## Activity
Give the lines below again exactly, starting with the line that holds "- 使用原生php实现一个网" and going on through the line that holds "主要负责基础模块有：用户模块".

## Data records

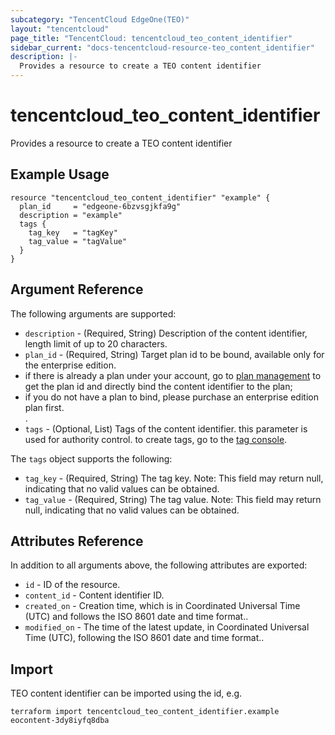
 ```yaml
---
subcategory: "TencentCloud EdgeOne(TEO)"
layout: "tencentcloud"
page_title: "TencentCloud: tencentcloud_teo_content_identifier"
sidebar_current: "docs-tencentcloud-resource-teo_content_identifier"
description: |-
  Provides a resource to create a TEO content identifier
---
```


# tencentcloud_teo_content_identifier

Provides a resource to create a TEO content identifier

## Example Usage

```hcl
resource "tencentcloud_teo_content_identifier" "example" {
  plan_id     = "edgeone-6bzvsgjkfa9g"
  description = "example"
  tags {
    tag_key   = "tagKey"
    tag_value = "tagValue"
  }
}
```

## Argument Reference

The following arguments are supported:

* `description` - (Required, String) Description of the content identifier, length limit of up to 20 characters.
* `plan_id` - (Required, String) Target plan id to be bound, available only for the enterprise edition. <li>if there is already a plan under your account, go to [plan management](https://console.cloud.tencent.com/edgeone/package) to get the plan id and directly bind the content identifier to the plan;</li><li>if you do not have a plan to bind, please purchase an enterprise edition plan first.</li>.
* `tags` - (Optional, List) Tags of the content identifier. this parameter is used for authority control. to create tags, go to the [tag console](https://console.cloud.tencent.com/tag/taglist).

The `tags` object supports the following:

* `tag_key` - (Required, String) The tag key.
Note: This field may return null, indicating that no valid values can be obtained.
* `tag_value` - (Required, String) The tag value.
Note: This field may return null, indicating that no valid values can be obtained.

## Attributes Reference

In addition to all arguments above, the following attributes are exported:

* `id` - ID of the resource.
* `content_id` - Content identifier ID.
* `created_on` - Creation time, which is in Coordinated Universal Time (UTC) and follows the ISO 8601 date and time format..
* `modified_on` - The time of the latest update, in Coordinated Universal Time (UTC), following the ISO 8601 date and time format..



## Import

TEO content identifier can be imported using the id, e.g.

```
terraform import tencentcloud_teo_content_identifier.example eocontent-3dy8iyfq8dba
```

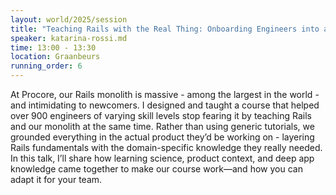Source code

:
 ```yaml
---
layout: world/2025/session
title: "Teaching Rails with the Real Thing: Onboarding Engineers into a (Massive) Monolith"
speaker: katarina-rossi.md
time: 13:00 - 13:30
location: Graanbeurs
running_order: 6
---
```


At Procore, our Rails monolith is massive - among the largest in the world - and intimidating to newcomers. I designed and taught a course that helped over 900 engineers of varying skill levels stop fearing it by teaching Rails and our monolith at the same time. Rather than using generic tutorials, we grounded everything in the actual product they’d be working on - layering Rails fundamentals with the domain-specific knowledge they really needed. In this talk, I’ll share how learning science, product context, and deep app knowledge came together to make our course work—and how you can adapt it for your team.

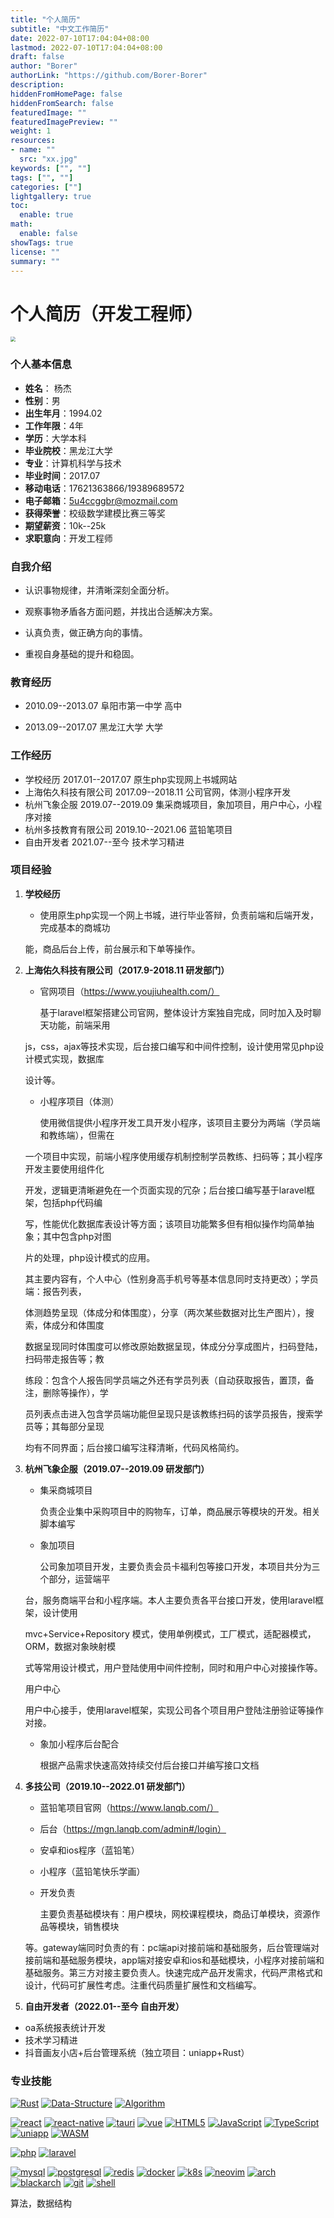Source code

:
 ```yaml
---
title: "个人简历"
subtitle: "中文工作简历"
date: 2022-07-10T17:04:04+08:00
lastmod: 2022-07-10T17:04:04+08:00
draft: false
author: "Borer"
authorLink: "https://github.com/Borer-Borer"
description:
hiddenFromHomePage: false
hiddenFromSearch: false
featuredImage: ""
featuredImagePreview: ""
weight: 1
resources:
- name: ""
  src: "xx.jpg"
keywords: ["", ""]
tags: ["", ""]
categories: [""]
lightgallery: true
toc:
  enable: true
math:
  enable: false
showTags: true
license: ""
summary: ""
---
```


# 个人简历（开发工程师）

<img src="/static/author.jpg" style="zoom:50%;" />

### 个人基本信息

- **姓名**： 杨杰
- **性别**：男
- **出生年月**：1994.02
- **工作年限**：4年
- **学历**：大学本科
- **毕业院校**：黑龙江大学
- **专业**：计算机科学与技术
- **毕业时间**：2017.07
- **移动电话**：17621363866/19389689572
- **电子邮箱**：5u4ccggbr@mozmail.com
- **获得荣誉**：校级数学建模比赛三等奖
- **期望薪资**：10k--25k
- **求职意向**：开发工程师

### **自我介绍**

- 认识事物规律，并清晰深刻全面分析。

- 观察事物矛盾各方面问题，并找出合适解决方案。

- 认真负责，做正确方向的事情。

- 重视自身基础的提升和稳固。

  

### **教育经历**

- 2010.09--2013.07 阜阳市第一中学 高中

- 2013.09--2017.07 黑龙江大学 大学



### **工作经历**

- 学校经历 								2017.01--2017.07 		原生php实现网上书城网站
- 上海佑久科技有限公司 		2017.09--2018.11 		 公司官网，体测小程序开发
- 杭州飞象企服 						2019.07--2019.09 		集采商城项目，象加项目，用户中心，小程序对接
- 杭州多技教育有限公司 		2019.10--2021.06		  蓝铅笔项目
- 自由开发者                            2021.07--至今                 技术学习精进



### **项目经验**

1. **学校经历**

   - 使用原生php实现一个网上书城，进行毕业答辩，负责前端和后端开发，完成基本的商城功

   能，商品后台上传，前台展示和下单等操作。

   

2. **上海佑久科技有限公司（2017.9-2018.11 研发部门）**

   - 官网项目（https://www.youjiuhealth.com/）

     基于laravel框架搭建公司官网，整体设计方案独自完成，同时加入及时聊天功能，前端采用

   js，css，ajax等技术实现，后台接口编写和中间件控制，设计使用常见php设计模式实现，数据库

   设计等。

   - 小程序项目（体测）

     使用微信提供小程序开发工具开发小程序，该项目主要分为两端（学员端和教练端），但需在

   一个项目中实现，前端小程序使用缓存机制控制学员教练、扫码等；其小程序开发主要使用组件化

   开发，逻辑更清晰避免在一个页面实现的冗杂；后台接口编写基于laravel框架，包括php代码编

   写，性能优化数据库表设计等方面；该项目功能繁多但有相似操作均简单抽象；其中包含php对图

   片的处理，php设计模式的应用。

   其主要内容有，个人中心（性别身高手机号等基本信息同时支持更改）；学员端：报告列表，

   体测趋势呈现（体成分和体围度），分享（两次某些数据对比生产图片），搜索，体成分和体围度

   数据呈现同时体围度可以修改原始数据呈现，体成分分享成图片，扫码登陆，扫码带走报告等；教

   练段：包含个人报告同学员端之外还有学员列表（自动获取报告，置顶，备注，删除等操作），学

   员列表点击进入包含学员端功能但呈现只是该教练扫码的该学员报告，搜索学员等；其每部分呈现

   均有不同界面；后台接口编写注释清晰，代码风格简约。

   

3. **杭州飞象企服（2019.07--2019.09 研发部门）**

   - 集采商城项目

     负责企业集中采购项目中的购物车，订单，商品展示等模块的开发。相关脚本编写

   - 象加项目

     公司象加项目开发，主要负责会员卡福利包等接口开发，本项目共分为三个部分，运营端平

   台，服务商端平台和小程序端。本人主要负责各平台接口开发，使用laravel框架，设计使用

   mvc+Service+Repository 模式，使用单例模式，工厂模式，适配器模式，ORM，数据对象映射模

   式等常用设计模式，用户登陆使用中间件控制，同时和用户中心对接操作等。

   用户中心

   用户中心接手，使用laravel框架，实现公司各个项目用户登陆注册验证等操作对接。

   - 象加小程序后台配合

     根据产品需求快速高效持续交付后台接口并编写接口文档

4. **多技公司（2019.10--2022.01 研发部门）**

   - 蓝铅笔项目官网（https://www.lanqb.com/）

   - 后台（https://mgn.lanqb.com/admin#/login）

   - 安卓和ios程序（蓝铅笔）

   - 小程序（蓝铅笔快乐学画）

   - 开发负责

     主要负责基础模块有：用户模块，网校课程模块，商品订单模块，资源作品等模块，销售模块

   等。gateway端同时负责的有：pc端api对接前端和基础服务，后台管理端对接前端和基础服务模块，app端对接安卓和ios和基础模块，小程序对接前端和基础服务。第三方对接主要负责人。快速完成产品开发需求，代码严肃格式和设计，代码可扩展性考虑。注重代码质量扩展性和文档编写。

   

5. **自由开发者（2022.01--至今 自由开发）**

- oa系统报表统计开发
- 技术学习精进
- 抖音画友小店+后台管理系统（独立项目：uniapp+Rust）



### **专业技能**

[![Rust](https://img.shields.io/badge/CS-Rust-red)](https://www.rust-lang.org)
[![Data-Structure](https://img.shields.io/badge/CS-Data--Structure-red)](https://en.wikipedia.org/wiki/Data_structure)
[![Algorithm](https://img.shields.io/badge/CS-Algorithm-red)](https://en.wikipedia.org/wiki/Algorithm)


[![react](https://img.shields.io/badge/frontend-react-%2337adff)](https://reactjs.org/)
[![react-native](https://img.shields.io/badge/frontend-react--native-%2337adff)](https://reactnative.dev/)
[![tauri](https://img.shields.io/badge/frontend-tauri-%2337adff)](https://tauri.app/)
[![vue](https://img.shields.io/badge/frontend-vue-%2337adff)](https://vuejs.org/)
[![HTML5](https://img.shields.io/badge/frontend-HTML5-%2337adff)](https://html.com/html5/)
[![JavaScript](https://img.shields.io/badge/frontend-JavaScript-%2337adff)](https://www.javascript.com/)
[![TypeScript](https://img.shields.io/badge/frontend-TypeScript-%2337adff)](https://www.typescriptlang.org/)
[![uniapp](https://img.shields.io/badge/frontend-uniapp-%2337adff)](https://uniapp.dcloud.io/)
[![WASM](https://img.shields.io/badge/frontend-WASM-%2337adff)](https://webassembly.org/)


[![php](https://img.shields.io/badge/backend-php-yellogreen)](https://php.net)
[![laravel](https://img.shields.io/badge/backend-laravel-yellogreen)](https://laravel.com)


[![mysql](https://img.shields.io/badge/tool-mysql-orange)](https://www.mysql.com)
[![postgresql](https://img.shields.io/badge/tool-postgresql-orange)](https://www.postgresql.org)
[![redis](https://img.shields.io/badge/tool-redis-orange)](https://redis.io)
[![docker](https://img.shields.io/badge/tool-docker-orange)](https://www.docker.com)
[![k8s](https://img.shields.io/badge/tool-k8s-orange)](https://kubernetes.io)
[![neovim](https://img.shields.io/badge/tool-neovim-orange)](https://neovim.io)
[![arch](https://img.shields.io/badge/tool-arch-orange)](https://archlinux.org)
[![blackarch](https://img.shields.io/badge/tool-blackarch-orange)](https://blackarch.org)
[![git](https://img.shields.io/badge/tool-git-orange)](https://git-scm.com/)
[![shell](https://img.shields.io/badge/tool-shell-orange)](https://www.gnu.org/software/bash/)


  算法，数据结构
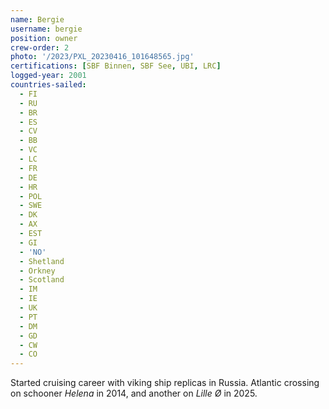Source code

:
 ```yaml
---
name: Bergie
username: bergie
position: owner
crew-order: 2
photo: '/2023/PXL_20230416_101648565.jpg'
certifications: [SBF Binnen, SBF See, UBI, LRC]
logged-year: 2001
countries-sailed:
  - FI
  - RU
  - BR
  - ES
  - CV
  - BB
  - VC
  - LC
  - FR
  - DE
  - HR
  - POL
  - SWE
  - DK
  - AX
  - EST
  - GI
  - 'NO'
  - Shetland
  - Orkney
  - Scotland
  - IM
  - IE
  - UK
  - PT
  - DM
  - GD
  - CW
  - CO
---
```

Started cruising career with viking ship replicas in Russia.
Atlantic crossing on schooner _Helena_ in 2014, and another on _Lille Ø_ in 2025.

## Exercise result
   - 使用原生php实现一个网上书城，进行毕业答辩，负责前端和后端开发，完成基本的商城功

   能，商品后台上传，前台展示和下单等操作。

   

2. **上海佑久科技有限公司（2017.9-2018.11 研发部门）**

   - 官网项目（https://www.youjiuhealth.com/）

     基于laravel框架搭建公司官网，整体设计方案独自完成，同时加入及时聊天功能，前端采用

   js，css，ajax等技术实现，后台接口编写和中间件控制，设计使用常见php设计模式实现，数据库

   设计等。

   - 小程序项目（体测）

     使用微信提供小程序开发工具开发小程序，该项目主要分为两端（学员端和教练端），但需在

   一个项目中实现，前端小程序使用缓存机制控制学员教练、扫码等；其小程序开发主要使用组件化

   开发，逻辑更清晰避免在一个页面实现的冗杂；后台接口编写基于laravel框架，包括php代码编

   写，性能优化数据库表设计等方面；该项目功能繁多但有相似操作均简单抽象；其中包含php对图

   片的处理，php设计模式的应用。

   其主要内容有，个人中心（性别身高手机号等基本信息同时支持更改）；学员端：报告列表，

   体测趋势呈现（体成分和体围度），分享（两次某些数据对比生产图片），搜索，体成分和体围度

   数据呈现同时体围度可以修改原始数据呈现，体成分分享成图片，扫码登陆，扫码带走报告等；教

   练段：包含个人报告同学员端之外还有学员列表（自动获取报告，置顶，备注，删除等操作），学

   员列表点击进入包含学员端功能但呈现只是该教练扫码的该学员报告，搜索学员等；其每部分呈现

   均有不同界面；后台接口编写注释清晰，代码风格简约。

   

3. **杭州飞象企服（2019.07--2019.09 研发部门）**

   - 集采商城项目

     负责企业集中采购项目中的购物车，订单，商品展示等模块的开发。相关脚本编写

   - 象加项目

     公司象加项目开发，主要负责会员卡福利包等接口开发，本项目共分为三个部分，运营端平

   台，服务商端平台和小程序端。本人主要负责各平台接口开发，使用laravel框架，设计使用

   mvc+Service+Repository 模式，使用单例模式，工厂模式，适配器模式，ORM，数据对象映射模

   式等常用设计模式，用户登陆使用中间件控制，同时和用户中心对接操作等。

   用户中心

   用户中心接手，使用laravel框架，实现公司各个项目用户登陆注册验证等操作对接。

   - 象加小程序后台配合

     根据产品需求快速高效持续交付后台接口并编写接口文档

4. **多技公司（2019.10--2022.01 研发部门）**

   - 蓝铅笔项目官网（https://www.lanqb.com/）

   - 后台（https://mgn.lanqb.com/admin#/login）

   - 安卓和ios程序（蓝铅笔）

   - 小程序（蓝铅笔快乐学画）

   - 开发负责

     主要负责基础模块有：用户模块，网校课程模块，商品订单模块，资源作品等模块，销售模块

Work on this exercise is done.